Women, the study found, carried an average of $25,095 in debt from personal loans, auto loans and credit cards, while the average man had $26,227. Men also take out larger mortgages (an average of $187,245) than women whose mortgages average just $178,140. And men have more of an incidence of late payments at 5.7% vs. women who have an incidence rate of just 5.3%.
Interesting but not as important
Experian pointed out it’s interesting to see that women are a bit better at handling credit than men but what’s more important is the value of building a good credit history. Today more than ever, debt and how we handle credit is critical. You need to pay attention to what’s in your credit report, make sure you never miss a payment and keep your credit utilization rates low as these are the three keys to financial good health.
What’s in your credit report?
I’m sure you’re seen the credit card TV commercial that ends with the phrase, “what’s in your wallet.” That might be important but what’s even more important is what’s in your credit report. Your credit report is used to generate your credit score and a bad credit score can make it practically impossible for you to get a mortgage, an auto loan or just about any kind of credit.
Conversely, a good credit score will actually save you money in the interest rates you’re charged. Here’s what I mean. If you apply for a mortgage, a good score of 750 and above could qualify you for an interest rate of 5.780%, while a poor score of 620-659 might result in an interest rate of 7.096%. Do the math and you’ll see that this represent a difference of 1.31%, which will mean thousands of dollars over the life of the loan.
Where to get your credit report
If you’ve never seen your credit reports (you have three) or haven’t seen them for more than a year, you need to get and review them. They are available free (once a year) from the credit bureaus - Experian, Equifax and TransUnion – or you can go to the website, www.annualcreditreport.com and get all three simultaneously. While this is easier and more convenient than going to the individual credit bureaus, some people choose to get their reports one at a time every four months as a way to sort of monitor their credit reports year around.
What to look for
When you go over your report(s) you need to look carefully for errors – especially negative items that could be hurting your credit score. A recent federal study reported that one in four Americans have errors in their credit reports and that about 5% have ones so serious they could be affecting their credit scores.

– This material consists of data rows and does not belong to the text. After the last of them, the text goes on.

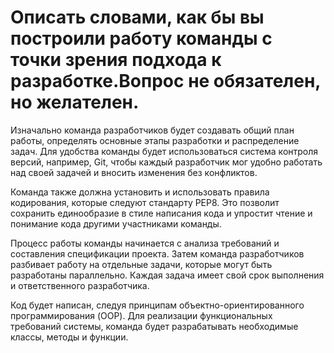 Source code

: # Описать словами, как бы вы построили работу команды с точки зрения подхода к разработке.Вопрос не обязателен, но желателен.

Изначально команда разработчиков будет создавать общий план работы, определять основные этапы разработки и распределение задач. Для удобства команды будет использоваться система контроля версий, например, Git, чтобы каждый разработчик мог удобно работать над своей задачей и вносить изменения без конфликтов.

Команда также должна установить и использовать правила кодирования, которые следуют стандарту PEP8. Это позволит сохранить единообразие в стиле написания кода и упростит чтение и понимание кода другими участниками команды.

Процесс работы команды начинается с анализа требований и составления спецификации проекта. Затем команда разработчиков разбивает работу на отдельные задачи, которые могут быть разработаны параллельно. Каждая задача имеет свой срок выполнения и ответственного разработчика.

Код будет написан, следуя принципам объектно-ориентированного программирования (OOP). Для реализации функциональных требований системы, команда будет разрабатывать необходимые классы, методы и функции.
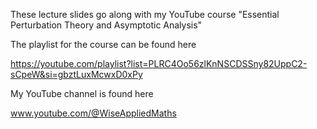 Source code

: These lecture slides go along with my YouTube course "Essential Perturbation Theory and Asymptotic Analysis"

The playlist for the course can be found here

  https://youtube.com/playlist?list=PLRC4Oo56zlKnNSCDSSny82UppC2-sCpeW&si=gbztLuxMcwxD0xPy

My YouTube channel is found here

www.youtube.com/@WiseAppliedMaths

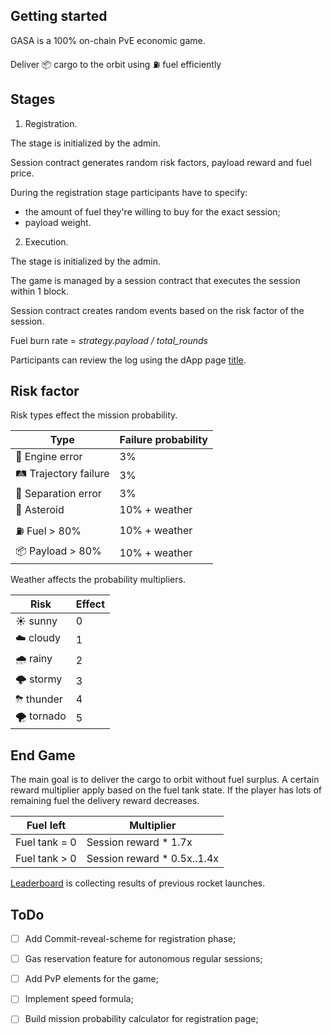 ## Getting started

GASA is a 100% on-chain PvE economic game.

Deliver 📦 cargo to the orbit using ⛽️ fuel efficiently

## Stages
1. Registration.

The stage is initialized by the admin.

Session contract generates random risk factors, payload reward and fuel price.

During the registration stage participants have to specify:
- the amount of fuel they're willing to buy for the exact session;
- payload weight.

2. Execution.

The stage is initialized by the admin.

The game is managed by a session contract that executes the session within 1 block.

Session contract creates random events based on the risk factor of the session.

Fuel burn rate = *strategy.payload / total_rounds*

Participants can review the log using the dApp page [title](https://www.example.com).

## Risk factor

Risk types effect the mission probability.

| Type | Failure probability |
| --- | ----------- |
| 🚫 Engine error | 3% |
| 🛤 Trajectory failure | 3% |
| 🚀 Separation error | 3% |
| 🗿 Asteroid | 10% + weather |
| ⛽ Fuel > 80% | 10% + weather |
| 📦 Payload > 80% | 10% + weather |

Weather affects the probability multipliers.

| Risk | Effect |
| --- | ----------- |
| ☀️ sunny | 0 |
| ☁️ cloudy | 1 |
| 🌧 rainy | 2 |
| 🌩 stormy | 3 |
| ⛈ thunder | 4 |
| 🌪 tornado | 5 |

## End Game
The main goal is to deliver the cargo to orbit without fuel surplus. 
A certain reward multiplier apply based on the fuel tank state.
If the player has lots of remaining fuel the delivery reward decreases.

| Fuel left | Multiplier |
| --- | ----------- |
| Fuel tank = 0 | Session reward * 1.7x |
| Fuel tank > 0 | Session reward * 0.5x..1.4x |

[Leaderboard]() is collecting results of previous rocket launches.

## ToDo
- [ ] Add Commit-reveal-scheme for registration phase;
- [ ] Gas reservation feature for autonomous regular sessions;
- [ ] Add PvP elements for the game;
- [ ] Implement speed formula;
- [ ] Build mission probability calculator for registration page;


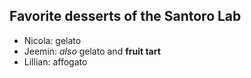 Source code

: ## Favorite desserts of the Santoro Lab
- Nicola: gelato
- Jeemin: _also_ gelato and **fruit tart**
- Lillian: affogato
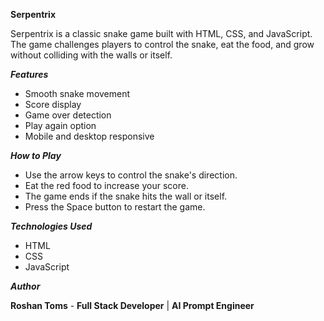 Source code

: **Serpentrix**

Serpentrix is a classic snake game built with HTML, CSS, and JavaScript. The game challenges players to control the snake, eat the food, and grow without colliding with the walls or itself.

***Features***
* Smooth snake movement
* Score display
* Game over detection
* Play again option
* Mobile and desktop responsive

***How to Play***
* Use the arrow keys to control the snake's direction.
* Eat the red food to increase your score.
* The game ends if the snake hits the wall or itself.
* Press the Space button to restart the game.

***Technologies Used***
* HTML
* CSS
* JavaScript

***Author***

**Roshan Toms** - **Full Stack Developer** | **AI Prompt Engineer**
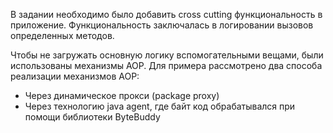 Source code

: В задании необходимо было добавить cross cutting функциональность в приложение. 
Функциональность заключалась в логировании вызовов определенных методов.

Чтобы не загружать основную логику вспомогательными вещами, были использованы механизмы AOP. 
Для примера рассмотрено два способа реализации механизмов AOP:

- Через динамическое прокси (package proxy)
- Через технологию java agent, где байт код обрабатывался при помощи библиотеки ByteBuddy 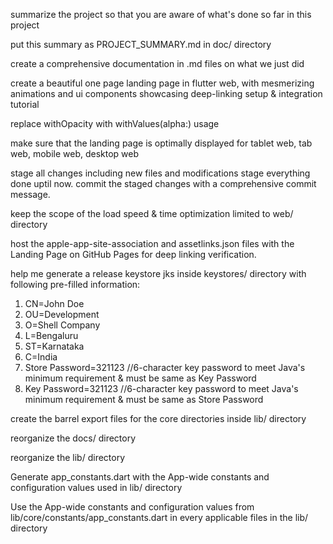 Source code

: summarize the project so that you are aware of what's done so far in this project

put this summary as PROJECT_SUMMARY.md in doc/ directory

create a comprehensive documentation in .md files on what we just did

create a beautiful one page landing page in flutter web, with mesmerizing animations and ui components showcasing deep-linking setup & integration tutorial

replace withOpacity with withValues(alpha:) usage

make sure that the landing page is optimally displayed for tablet web, tab web, mobile web, desktop web

stage all changes including new files and modifications
stage everything done uptil now.
commit the staged changes with a comprehensive commit message.

keep the scope of the load speed & time optimization limited to web/ directory

host the apple-app-site-association and assetlinks.json files with the Landing Page on GitHub Pages for deep linking verification.

help me generate a release keystore jks inside keystores/ directory with following pre-filled information:
1. CN=John Doe 
2. OU=Development
3. O=Shell Company
4. L=Bengaluru
5. ST=Karnataka
6. C=India
7. Store Password=321123 //6-character key password to meet Java's minimum requirement & must be same as Key Password
8. Key Password=321123 //6-character key password to meet Java's minimum requirement & must be same as Store Password

create the barrel export files for the core directories inside lib/ directory

reorganize the docs/ directory

reorganize the lib/ directory

Generate app_constants.dart with the App-wide constants and configuration values used in lib/ directory

Use the App-wide constants and configuration values from lib/core/constants/app_constants.dart in every applicable files in the lib/ directory
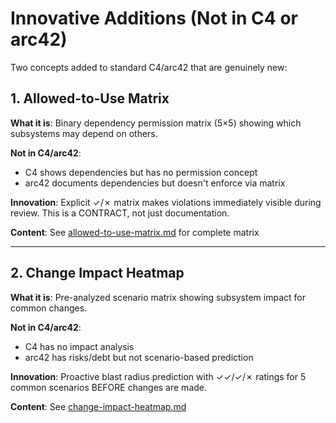 # Innovative Additions (Not in C4 or arc42)

Two concepts added to standard C4/arc42 that are genuinely new:

## 1. Allowed-to-Use Matrix

**What it is**: Binary dependency permission matrix (5×5) showing which subsystems may depend on others.

**Not in C4/arc42**:
- C4 shows dependencies but has no permission concept
- arc42 documents dependencies but doesn't enforce via matrix

**Innovation**: Explicit ✓/✗ matrix makes violations immediately visible during review. This is a CONTRACT, not just documentation.

**Content**: See [allowed-to-use-matrix.md](allowed-to-use-matrix.md) for complete matrix

---

## 2. Change Impact Heatmap

**What it is**: Pre-analyzed scenario matrix showing subsystem impact for common changes.

**Not in C4/arc42**:
- C4 has no impact analysis
- arc42 has risks/debt but not scenario-based prediction

**Innovation**: Proactive blast radius prediction with ✓✓/✓/✗ ratings for 5 common scenarios BEFORE changes are made.

**Content**: See [change-impact-heatmap.md](change-impact-heatmap.md)
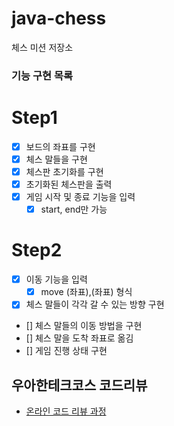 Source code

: # java-chess

체스 미션 저장소

### 기능 구현 목록

# Step1

- [x] 보드의 좌표를 구현
- [x] 체스 말들을 구현
- [x] 체스판 초기화를 구현
- [x] 초기화된 체스판을 출력
- [x] 게임 시작 및 종료 기능을 입력
    - [x] start, end만 가능

# Step2

- [x] 이동 기능을 입력
    - [x] move (좌표),(좌표) 형식
- [x] 체스 말들이 각각 갈 수 있는 방향 구현
- [] 체스 말들의 이동 방법을 구현
- [] 체스 말을 도착 좌표로 옮김
- [] 게임 진행 상태 구현

## 우아한테크코스 코드리뷰

- [온라인 코드 리뷰 과정](https://github.com/woowacourse/woowacourse-docs/blob/master/maincourse/README.md)
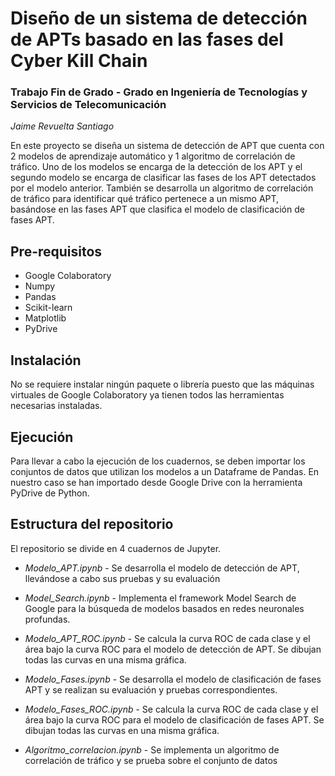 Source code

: # Diseño de un sistema de detección de APTs basado en las fases del Cyber Kill Chain

### Trabajo Fin de Grado - Grado en Ingeniería de Tecnologías y Servicios de Telecomunicación

_Jaime Revuelta Santiago_

En este proyecto se diseña un sistema de detección de APT que cuenta con 2 modelos de aprendizaje automático y 1 algoritmo de correlación de tráfico. Uno de los modelos se encarga de la detección de los APT y el segundo modelo se encarga de clasificar las fases de los APT detectados por el modelo anterior. También se desarrolla un algoritmo de correlación de tráfico para identificar qué tráfico pertenece a un mismo APT, basándose en las fases APT que clasifica el modelo de clasificación de fases APT.


## Pre-requisitos

* Google Colaboratory
* Numpy
* Pandas
* Scikit-learn
* Matplotlib
* PyDrive

## Instalación

No se requiere instalar ningún paquete o librería puesto que las máquinas virtuales de Google Colaboratory ya tienen todos las herramientas necesarias instaladas.

## Ejecución

Para llevar a cabo la ejecución de los cuadernos, se deben importar los conjuntos de datos que utilizan los modelos a un Dataframe de Pandas. En nuestro caso se han importado desde Google Drive con la herramienta PyDrive de Python.

## Estructura del repositorio

El repositorio se divide en 4 cuadernos de Jupyter.

* *Modelo_APT.ipynb* - Se desarrolla el modelo de detección de APT, llevándose a cabo sus pruebas y su evaluación
* *Model_Search.ipynb* - Implementa el framework Model Search de Google para la búsqueda de modelos basados en redes neuronales profundas.
* *Modelo_APT_ROC.ipynb* - Se calcula la curva ROC de cada clase y el área bajo la curva ROC para el modelo de detección de APT. Se dibujan todas las curvas en una misma gráfica.

* *Modelo_Fases.ipynb* - Se desarrolla el modelo de clasificación de fases APT y se realizan su evaluación y pruebas correspondientes.
* *Modelo_Fases_ROC.ipynb* - Se calcula la curva ROC de cada clase y el área bajo la curva ROC para el modelo de clasificación de fases APT. Se dibujan todas las curvas en una misma gráfica.

* *Algoritmo_correlacion.ipynb* - Se implementa un algoritmo de correlación de tráfico y se prueba sobre el conjunto de datos 
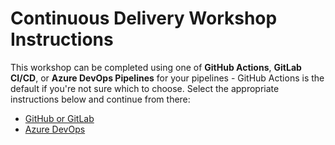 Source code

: # Continuous Delivery Workshop Instructions

This workshop can be completed using one of **GitHub Actions**, **GitLab CI/CD**, or **Azure DevOps Pipelines** for your pipelines - GitHub Actions is the default if you're not sure which to choose. Select the appropriate instructions below and continue from there:
* [GitHub or GitLab](./github_gitlab_pipelines.md)
* [Azure DevOps](./azure_devops.md)
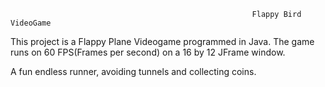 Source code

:                                                           Flappy Bird VideoGame
                                                     
                                         
This project is a Flappy Plane Videogame programmed in Java. The game runs on 60 FPS(Frames per second) on a 16 by 12  JFrame window.     

A fun endless runner, avoiding tunnels and collecting coins. 
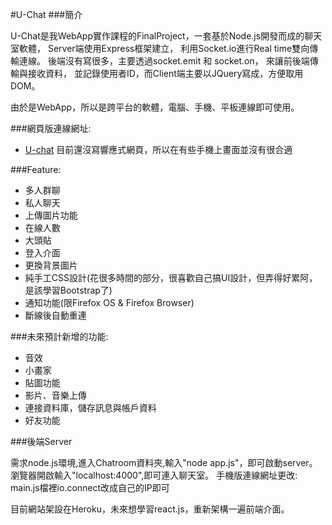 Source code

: #U-Chat
###簡介

U-Chat是我WebApp實作課程的FinalProject，一套基於Node.js開發而成的聊天室軟體， Server端使用Express框架建立，
利用Socket.io進行Real time雙向傳輸連線。 後端沒有寫很多，主要透過socket.emit 和 socket.on， 來讓前後端傳輸與接收資料，
並記錄使用者ID，而Client端主要以JQuery寫成，方便取用DOM。

由於是WebApp，所以是跨平台的軟體，電腦、手機、平板連線即可使用。


###網頁版連線網址:
- [U-chat](http://u-chat-weiyuan.herokuapp.com/)
目前還沒寫響應式網頁，所以在有些手機上畫面並沒有很合適

###Feature:

* 多人群聊
* 私人聊天
* 上傳圖片功能
* 在線人數
* 大頭貼
* 登入介面
* 更換背景圖片
* 純手工CSS設計(花很多時間的部分，很喜歡自己搞UI設計，但弄得好累阿，是該學習Bootstrap了)
* 通知功能(限Firefox OS & Firefox Browser)
* 斷線後自動重連

###未來預計新增的功能:

* 音效
* 小畫家
* 貼圖功能
* 影片、音樂上傳
* 連接資料庫，儲存訊息與帳戶資料
* 好友功能

###後端Server

需求node.js環境,進入Chatroom資料夾,輸入"node app.js"，即可啟動server。
瀏覽器開啟輸入"localhost:4000",即可連入聊天室。 手機版連線網址更改: main.js檔裡io.connect改成自己的IP即可

目前網站架設在Heroku，未來想學習react.js，重新架構一遍前端介面。
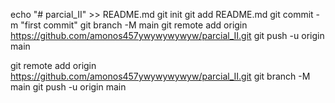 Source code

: echo "# parcial_II" >> README.md
git init
git add README.md
git commit -m "first commit"
git branch -M main
git remote add origin https://github.com/amonos457ywywywywyw/parcial_II.git
git push -u origin main

git remote add origin https://github.com/amonos457ywywywywyw/parcial_II.git
git branch -M main
git push -u origin main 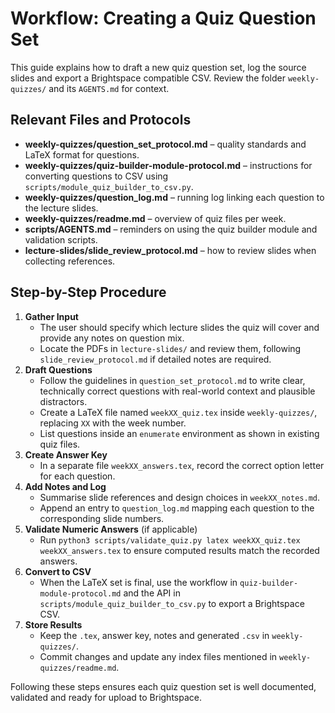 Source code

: # Workflow: Creating a Quiz Question Set

This guide explains how to draft a new quiz question set, log the source slides and export a Brightspace compatible CSV. Review the folder `weekly-quizzes/` and its `AGENTS.md` for context.

## Relevant Files and Protocols
- **weekly-quizzes/question_set_protocol.md** – quality standards and LaTeX format for questions.
- **weekly-quizzes/quiz-builder-module-protocol.md** – instructions for converting questions to CSV using `scripts/module_quiz_builder_to_csv.py`.
- **weekly-quizzes/question_log.md** – running log linking each question to the lecture slides.
- **weekly-quizzes/readme.md** – overview of quiz files per week.
- **scripts/AGENTS.md** – reminders on using the quiz builder module and validation scripts.
- **lecture-slides/slide_review_protocol.md** – how to review slides when collecting references.

## Step-by-Step Procedure
1. **Gather Input**
   - The user should specify which lecture slides the quiz will cover and provide any notes on question mix.
   - Locate the PDFs in `lecture-slides/` and review them, following `slide_review_protocol.md` if detailed notes are required.
2. **Draft Questions**
   - Follow the guidelines in `question_set_protocol.md` to write clear, technically correct questions with real-world context and plausible distractors.
   - Create a LaTeX file named `weekXX_quiz.tex` inside `weekly-quizzes/`, replacing `XX` with the week number.
   - List questions inside an `enumerate` environment as shown in existing quiz files.
3. **Create Answer Key**
   - In a separate file `weekXX_answers.tex`, record the correct option letter for each question.
4. **Add Notes and Log**
   - Summarise slide references and design choices in `weekXX_notes.md`.
   - Append an entry to `question_log.md` mapping each question to the corresponding slide numbers.
5. **Validate Numeric Answers** (if applicable)
   - Run `python3 scripts/validate_quiz.py latex weekXX_quiz.tex weekXX_answers.tex` to ensure computed results match the recorded answers.
6. **Convert to CSV**
   - When the LaTeX set is final, use the workflow in `quiz-builder-module-protocol.md` and the API in `scripts/module_quiz_builder_to_csv.py` to export a Brightspace CSV.
7. **Store Results**
   - Keep the `.tex`, answer key, notes and generated `.csv` in `weekly-quizzes/`.
   - Commit changes and update any index files mentioned in `weekly-quizzes/readme.md`.

Following these steps ensures each quiz question set is well documented, validated and ready for upload to Brightspace.
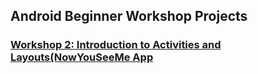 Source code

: ## Android Beginner Workshop Projects

### [Workshop 2: Introduction to Activities and Layouts(NowYouSeeMe App](https://github.com/womenwhocodedc/android-community/tree/master/workshops/NowYouSeeMe)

When you go over your reports you need to look for items such as defaults, late payments and charged off debts that weren’t yours. If you find one (or more), you can write a letter to the appropriate credit bureau and ask that the item be removed from your report. The credit bureau is required by law to contact the organization that supplied the information for verification. In the event the reporting organization can’t verify the item or doesn’t respond within 30 days, the credit bureau must delete it from your credit file, which could result in a nice boost to your credit score.